All of lore.kernel.org
 help / color / mirror / Atom feed
From: "Christian König" <deathsimple@vodafone.de>
To: Markus Trippelsdorf <markus@trippelsdorf.de>
Cc: kexec@lists.infradead.org,
	"Eric W. Biederman" <ebiederm@xmission.com>,
	dri-devel@lists.freedesktop.org
Subject: Re: [PATCH 0/3] drm/radeon kexec fixes
Date: Wed, 11 Sep 2013 11:10:40 +0200	[thread overview]
Message-ID: <52303390.3060503@vodafone.de> (raw)
In-Reply-To: <20130911090135.GB359@x4>

Am 11.09.2013 11:01, schrieb Markus Trippelsdorf:
> On 2013.09.09 at 11:38 +0200, Christian König wrote:
>> Am 09.09.2013 11:21, schrieb Markus Trippelsdorf:
>>> On 2013.09.08 at 17:32 -0700, Eric W. Biederman wrote:
>>>> Markus Trippelsdorf <markus@trippelsdorf.de> writes:
>>>>
>>>>> Here are a couple of patches that get kexec working with radeon devices.
>>>>> I've tested this on my RS780.
>>>>> Comments or flames are welcome.
>>>>> Thanks.
>>>> A couple of high level comments.
>>>>
>>>> This looks promising for the usual case.
>>>>
>>>> Removing the printk at the end of the kexec path seems a little dubious,
>>>> what of other cpus, interrupt handlers, etc.  Basically estabilishing a
>>>> new rule on when printk is allowed seems a little dubious at this point,
>>>> even if it is a useful debugging trick.
>>> OK. I will drop this patch.

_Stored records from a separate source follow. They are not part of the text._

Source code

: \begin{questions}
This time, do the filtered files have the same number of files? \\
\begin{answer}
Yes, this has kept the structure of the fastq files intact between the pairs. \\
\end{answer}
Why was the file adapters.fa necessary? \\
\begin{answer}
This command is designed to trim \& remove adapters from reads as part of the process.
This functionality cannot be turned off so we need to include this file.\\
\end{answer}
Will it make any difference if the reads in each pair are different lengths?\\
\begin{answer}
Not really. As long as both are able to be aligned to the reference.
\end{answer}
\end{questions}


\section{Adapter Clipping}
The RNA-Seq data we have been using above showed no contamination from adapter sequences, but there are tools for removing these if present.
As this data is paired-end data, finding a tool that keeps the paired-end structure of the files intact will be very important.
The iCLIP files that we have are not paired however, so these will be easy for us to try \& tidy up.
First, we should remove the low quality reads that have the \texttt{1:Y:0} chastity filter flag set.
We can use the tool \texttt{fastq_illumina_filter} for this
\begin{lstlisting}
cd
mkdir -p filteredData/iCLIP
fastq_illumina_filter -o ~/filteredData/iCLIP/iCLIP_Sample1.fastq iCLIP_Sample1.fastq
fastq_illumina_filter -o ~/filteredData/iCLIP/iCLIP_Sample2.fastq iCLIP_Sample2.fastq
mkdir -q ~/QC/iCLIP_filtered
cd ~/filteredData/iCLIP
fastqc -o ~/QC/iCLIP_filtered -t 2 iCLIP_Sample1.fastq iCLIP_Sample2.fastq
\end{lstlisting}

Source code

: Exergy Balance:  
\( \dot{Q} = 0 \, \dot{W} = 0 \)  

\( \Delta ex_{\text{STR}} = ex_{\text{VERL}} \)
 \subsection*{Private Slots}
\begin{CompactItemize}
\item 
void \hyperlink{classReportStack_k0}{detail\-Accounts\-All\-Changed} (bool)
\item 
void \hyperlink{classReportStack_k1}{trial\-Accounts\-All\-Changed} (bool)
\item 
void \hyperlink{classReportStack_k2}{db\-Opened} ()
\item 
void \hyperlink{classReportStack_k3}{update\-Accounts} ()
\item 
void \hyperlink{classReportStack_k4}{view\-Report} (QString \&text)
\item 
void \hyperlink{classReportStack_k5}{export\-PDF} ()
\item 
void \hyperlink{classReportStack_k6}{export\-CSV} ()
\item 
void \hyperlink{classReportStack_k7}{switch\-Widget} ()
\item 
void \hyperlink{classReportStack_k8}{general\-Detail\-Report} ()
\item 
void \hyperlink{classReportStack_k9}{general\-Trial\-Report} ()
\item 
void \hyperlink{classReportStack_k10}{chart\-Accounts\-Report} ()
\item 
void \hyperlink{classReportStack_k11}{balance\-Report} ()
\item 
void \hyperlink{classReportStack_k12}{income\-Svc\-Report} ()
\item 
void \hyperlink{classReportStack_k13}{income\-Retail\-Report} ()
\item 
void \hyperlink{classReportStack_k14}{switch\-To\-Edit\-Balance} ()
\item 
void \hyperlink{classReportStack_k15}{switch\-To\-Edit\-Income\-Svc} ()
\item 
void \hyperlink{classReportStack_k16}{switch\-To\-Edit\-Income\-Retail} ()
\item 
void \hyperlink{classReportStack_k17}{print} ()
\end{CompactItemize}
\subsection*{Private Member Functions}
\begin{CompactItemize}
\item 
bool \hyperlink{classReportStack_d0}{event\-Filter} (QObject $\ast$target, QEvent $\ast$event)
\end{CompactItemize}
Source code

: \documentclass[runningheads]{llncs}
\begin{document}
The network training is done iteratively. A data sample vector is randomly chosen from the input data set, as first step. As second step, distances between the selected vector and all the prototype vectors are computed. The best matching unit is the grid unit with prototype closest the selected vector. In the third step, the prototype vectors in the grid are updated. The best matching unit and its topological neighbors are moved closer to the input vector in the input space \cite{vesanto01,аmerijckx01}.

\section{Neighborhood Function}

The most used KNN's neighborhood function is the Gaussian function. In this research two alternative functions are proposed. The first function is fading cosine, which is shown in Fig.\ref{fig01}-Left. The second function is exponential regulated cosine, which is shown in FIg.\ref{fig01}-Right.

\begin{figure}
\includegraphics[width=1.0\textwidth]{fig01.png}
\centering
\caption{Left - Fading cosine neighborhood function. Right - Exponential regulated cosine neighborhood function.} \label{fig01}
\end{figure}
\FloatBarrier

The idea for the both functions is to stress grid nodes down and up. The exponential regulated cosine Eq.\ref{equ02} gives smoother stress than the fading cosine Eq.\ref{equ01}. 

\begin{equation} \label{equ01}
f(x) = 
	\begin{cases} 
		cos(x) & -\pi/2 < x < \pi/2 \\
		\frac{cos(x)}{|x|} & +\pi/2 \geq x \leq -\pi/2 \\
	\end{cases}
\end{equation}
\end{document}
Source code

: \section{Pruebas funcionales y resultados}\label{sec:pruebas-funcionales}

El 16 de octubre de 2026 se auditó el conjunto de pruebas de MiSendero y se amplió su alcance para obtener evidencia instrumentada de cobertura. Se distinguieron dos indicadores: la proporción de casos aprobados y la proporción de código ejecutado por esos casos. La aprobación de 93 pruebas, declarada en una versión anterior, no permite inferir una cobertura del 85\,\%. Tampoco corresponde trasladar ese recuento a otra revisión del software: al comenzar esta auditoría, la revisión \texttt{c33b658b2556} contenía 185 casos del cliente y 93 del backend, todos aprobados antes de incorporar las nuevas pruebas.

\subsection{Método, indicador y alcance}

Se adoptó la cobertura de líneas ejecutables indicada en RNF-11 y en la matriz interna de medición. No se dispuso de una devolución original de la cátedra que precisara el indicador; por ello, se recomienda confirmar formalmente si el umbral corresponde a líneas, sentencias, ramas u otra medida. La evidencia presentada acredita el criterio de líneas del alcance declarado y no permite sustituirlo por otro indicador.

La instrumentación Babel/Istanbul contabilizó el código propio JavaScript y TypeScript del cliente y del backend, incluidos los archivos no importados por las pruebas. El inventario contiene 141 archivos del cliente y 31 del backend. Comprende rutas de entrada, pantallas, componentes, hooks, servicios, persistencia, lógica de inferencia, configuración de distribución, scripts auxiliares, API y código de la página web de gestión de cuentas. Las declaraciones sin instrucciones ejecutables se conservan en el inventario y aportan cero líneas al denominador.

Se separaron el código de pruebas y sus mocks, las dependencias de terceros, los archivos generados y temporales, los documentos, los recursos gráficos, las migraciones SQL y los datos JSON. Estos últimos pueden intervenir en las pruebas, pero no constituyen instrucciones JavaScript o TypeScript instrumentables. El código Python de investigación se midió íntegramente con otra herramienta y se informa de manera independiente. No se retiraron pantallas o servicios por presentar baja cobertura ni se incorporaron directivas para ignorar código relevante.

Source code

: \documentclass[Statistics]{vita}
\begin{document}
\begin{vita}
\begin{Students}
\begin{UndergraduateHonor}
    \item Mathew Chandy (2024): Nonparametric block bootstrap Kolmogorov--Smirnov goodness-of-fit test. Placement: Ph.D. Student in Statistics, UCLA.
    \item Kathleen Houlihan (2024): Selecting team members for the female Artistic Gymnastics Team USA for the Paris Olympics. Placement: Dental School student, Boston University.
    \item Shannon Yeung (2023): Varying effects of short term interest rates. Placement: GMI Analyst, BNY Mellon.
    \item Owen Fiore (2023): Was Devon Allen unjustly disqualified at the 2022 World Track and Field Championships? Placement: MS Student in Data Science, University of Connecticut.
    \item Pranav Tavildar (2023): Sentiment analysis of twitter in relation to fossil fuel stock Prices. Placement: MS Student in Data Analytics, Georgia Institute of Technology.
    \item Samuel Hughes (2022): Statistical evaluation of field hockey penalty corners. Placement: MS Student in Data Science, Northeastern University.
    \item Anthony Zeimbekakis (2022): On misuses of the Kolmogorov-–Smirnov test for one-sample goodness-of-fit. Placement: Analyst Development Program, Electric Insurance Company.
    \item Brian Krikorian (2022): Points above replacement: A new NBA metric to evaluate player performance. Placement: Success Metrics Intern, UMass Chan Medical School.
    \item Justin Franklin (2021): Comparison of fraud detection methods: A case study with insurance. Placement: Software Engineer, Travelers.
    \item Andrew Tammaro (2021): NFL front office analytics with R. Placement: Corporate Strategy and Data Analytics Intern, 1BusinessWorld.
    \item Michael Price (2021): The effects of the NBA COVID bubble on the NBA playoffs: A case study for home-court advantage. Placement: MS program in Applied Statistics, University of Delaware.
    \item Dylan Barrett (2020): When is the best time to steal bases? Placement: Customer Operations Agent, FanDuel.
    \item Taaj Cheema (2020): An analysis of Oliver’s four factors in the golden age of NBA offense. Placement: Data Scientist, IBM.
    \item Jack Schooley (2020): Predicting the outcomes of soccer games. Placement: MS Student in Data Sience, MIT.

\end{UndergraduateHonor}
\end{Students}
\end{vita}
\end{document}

It doesn't seem to be necessary, because I
>>> cannot reproduce the printk related hang anymore.
>>>
>>>> Having a clean shutdown of the radeon definitely seems worth doing,
>>>> because the cases where we care abouty video are when a person is in
>>>> front of the system.
>>> Yes. But please note that even with radeon_pci_shutdown implemented, I
>>> still get ring test failures on roughly every eighth kexec boot:
>>>
>>>    [drm:r600_dma_ring_test] *ERROR* radeon: ring 3 test failed (0xCAFEDEAD)
>>>    radeon 0000:01:05.0: disabling GPU acceleration
>>>
>>> That's definitely better than the current state of affairs, with ring
>>> test failures on every second boot. But I haven't figured out the reason
>>> for these failures yet. It's curious that once a ring test failure
>>> occurs, it will reliably fail after each kexec invocation, no matter how
>>> often repeated. Only a reboot brings the machine back to normal.
>> The main problem here is that the AMD gfx hardware doesn't really
>> support being reinitialized once booted (for various reasons). It's a
>> (intended) limitation of the hardware design that you can only
>> initialize certain blocks once every power cycle, so the whole approach
>> actually will never work 100% reliable.
>>
>> All you can hope for is that stopping the hardware while shutting down
>> the old kernel and starting it again results in exactly the same
>> hardware parameters (offsets, clock etc...) otherwise starting the
>> blocks will just fail and you end up with disabled acceleration like above.
>>
>> Sorry, but there isn't much we can do about this,
> I've tested this further and it turned out that if I revert commit
> f5d9b7f0f9 on top of my "drm/radeon: Implement radeon_pci_shutdown"
> patch, the initialization failures seem to go away completely.
>
> Any idea what's going on?

Well DPM is mostly Alex domain, but if I have to guess I would say that 
the SCLK is gated by the hardware when the driver is unloaded and since 
DPM initialized only later not ungated when the driver loads again.

> Here's the patch:
>
> diff --git a/drivers/gpu/drm/radeon/r600_dpm.c b/drivers/gpu/drm/radeon/r600_dpm.c
> index fa0de46..4e8c1988 100644
> --- a/drivers/gpu/drm/radeon/r600_dpm.c
> +++ b/drivers/gpu/drm/radeon/r600_dpm.c
> @@ -296,9 +296,9 @@ bool r600_dynamicpm_enabled(struct radeon_device *rdev)
>   void r600_enable_sclk_control(struct radeon_device *rdev, bool enable)
>   {
>   	if (enable)
> -		WREG32_P(SCLK_PWRMGT_CNTL, 0, ~SCLK_PWRMGT_OFF);
> +		WREG32_P(GENERAL_PWRMGT, 0, ~SCLK_PWRMGT_OFF);
>   	else
> -		WREG32_P(SCLK_PWRMGT_CNTL, SCLK_PWRMGT_OFF, ~SCLK_PWRMGT_OFF);
> +		WREG32_P(GENERAL_PWRMGT, SCLK_PWRMGT_OFF, ~SCLK_PWRMGT_OFF);
>   }
>   
>   void r600_enable_mclk_control(struct radeon_device *rdev, bool enable)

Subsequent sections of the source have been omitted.